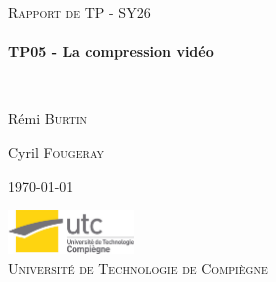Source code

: \begin{titlepage}
\begin{center}



\textsc{\Large Rapport de TP - SY26}\\[0.5cm]
\vspace{4cm}
\HRule \\[0.4cm]
{ \huge \bfseries TP05 - La compression vidéo \\[0.4cm] }

\HRule \\[1.5cm]

\begin{minipage}{0.4\textwidth}
\begin{flushleft} \large
R\'emi \textsc{Burtin}
\end{flushleft}
\end{minipage}
\begin{minipage}{0.4\textwidth}
\begin{flushright} \large
Cyril \textsc{Fougeray}
\end{flushright}
\end{minipage}

\vspace{4cm}

{\large \today}



\vfill
\includegraphics[width=0.25\textwidth]{logo.jpg}\\[0.5cm]

\textsc{\LARGE Universit\'{e} de Technologie de Compi\`{e}gne}\\[1.5cm]


\end{center}
\end{titlepage}
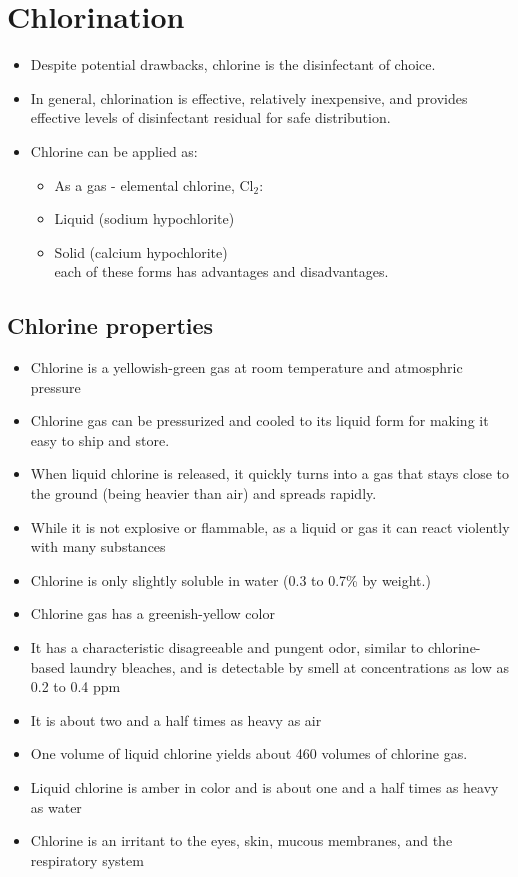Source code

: \section{Chlorination}
\begin{itemize}
\item Despite potential drawbacks, chlorine is the disinfectant of choice.
\item In general, chlorination is effective, relatively inexpensive, and provides effective levels of disinfectant residual for safe distribution. 
\item Chlorine can be applied as:
\begin{itemize}
\item As a gas - elemental chlorine, $\mathrm{Cl}_{2}$:\\
\item Liquid (sodium hypochlorite) 
\item Solid (calcium hypochlorite)\\
each of these forms has advantages and disadvantages.
\end{itemize}
\end{itemize}
\subsection{Chlorine properties}
\begin{itemize}
\item Chlorine is a yellowish-green gas at room temperature and atmosphric pressure
\item Chlorine gas can be pressurized and cooled to its liquid form for making it easy to ship and store. 
\item When liquid chlorine is released, it quickly turns into a gas that stays close to the ground (being heavier than air) and spreads rapidly.
\item While it is not explosive or flammable, as a liquid or gas it can react violently with many substances 
\item Chlorine is only slightly soluble in water (0.3 to 0.7\% by weight.) 
\item Chlorine gas has a greenish-yellow color 
\item It has a characteristic disagreeable and pungent odor, similar to chlorine-based laundry bleaches, and is detectable by smell at concentrations as low as 0.2 to 0.4 ppm
\item It is about two and a half times as heavy as air
\item One volume of liquid chlorine yields about 460 volumes of chlorine gas. 
\item Liquid chlorine is amber in color and is about one and a half times as heavy as water 
\item Chlorine is an irritant to the eyes, skin, mucous membranes, and the respiratory system 
\end{itemize}

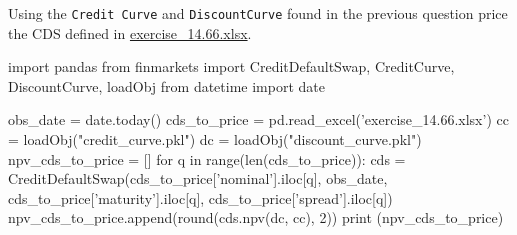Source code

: \cprotEnv\begin{question}
Using the \texttt{Credit\ Curve} and \texttt{DiscountCurve} found in the previous question price the CDS defined in \href{https://github.com/matteosan1/finance_course/raw/master/input_files/exercise_14.66.xlsx}{exercise\_14.66.xlsx}.
\end{question}

\cprotEnv\begin{solution}
\begin{ipython}
import pandas
from finmarkets import CreditDefaultSwap, CreditCurve, DiscountCurve, loadObj
from datetime import date

obs_date = date.today()
cds_to_price = pd.read_excel('exercise_14.66.xlsx')
cc = loadObj("credit_curve.pkl")
dc = loadObj("discount_curve.pkl")
npv_cds_to_price = []
for q in range(len(cds_to_price)):
    cds = CreditDefaultSwap(cds_to_price['nominal'].iloc[q], 
                            obs_date,
                            cds_to_price['maturity'].iloc[q], 
                            cds_to_price['spread'].iloc[q])
    npv_cds_to_price.append(round(cds.npv(dc, cc), 2))
print (npv_cds_to_price)
\end{ipython}
\begin{ioutput}
[-116830.83, -137319.91, -158270.54, 
-162685.25, -217167.88, -238611.07, 
-313501.27, -326567.29, -298467.30]
\end{ioutput}
\end{solution}

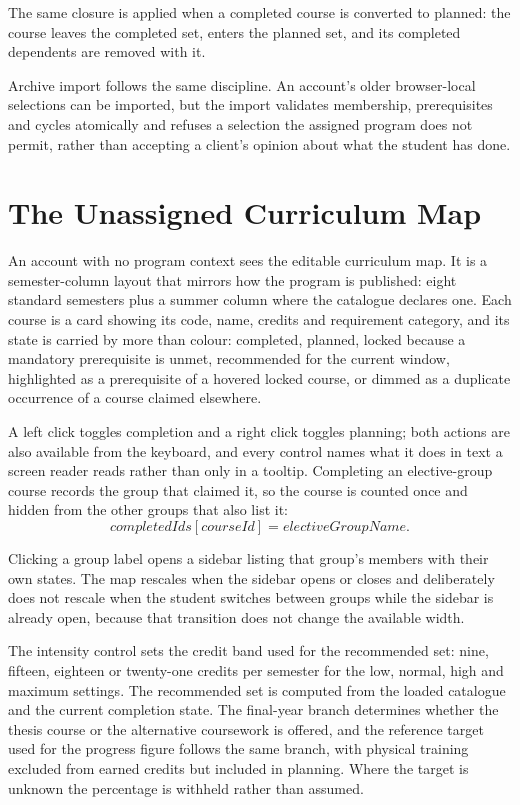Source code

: The same closure is applied when a completed course is converted to planned: the course leaves the
completed set, enters the planned set, and its completed dependents are removed with it.

Archive import follows the same discipline. An account's older browser-local selections can be
imported, but the import validates membership, prerequisites and cycles atomically and refuses a
selection the assigned program does not permit, rather than accepting a client's opinion about what
the student has done.

\section{The Unassigned Curriculum Map}

An account with no program context sees the editable curriculum map. It is a semester-column layout
that mirrors how the program is published: eight standard semesters plus a summer column where the
catalogue declares one. Each course is a card showing its code, name, credits and requirement
category, and its state is carried by more than colour: completed, planned, locked because a
mandatory prerequisite is unmet, recommended for the current window, highlighted as a prerequisite
of a hovered locked course, or dimmed as a duplicate occurrence of a course claimed elsewhere.

A left click toggles completion and a right click toggles planning; both actions are also available
from the keyboard, and every control names what it does in text a screen reader reads rather than
only in a tooltip. Completing an elective-group course records the group that claimed it, so the
course is counted once and hidden from the other groups that also list it:
\[
  \mathit{completedIds}[\mathit{courseId}] = \mathit{electiveGroupName}.
\]

Clicking a group label opens a sidebar listing that group's members with their own states. The map
rescales when the sidebar opens or closes and deliberately does not rescale when the student
switches between groups while the sidebar is already open, because that transition does not change
the available width.

The intensity control sets the credit band used for the recommended set: nine, fifteen, eighteen or
twenty-one credits per semester for the low, normal, high and maximum settings. The recommended set
is computed from the loaded catalogue and the current completion state. The final-year branch
determines whether the thesis course or the alternative coursework is offered, and the reference
target used for the progress figure follows the same branch, with physical training excluded from
earned credits but included in planning. Where the target is unknown the percentage is withheld
rather than assumed.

*Task to carry out*
The answer should be only the number of lines in the data that include "flushright".

*Exercise solution*
2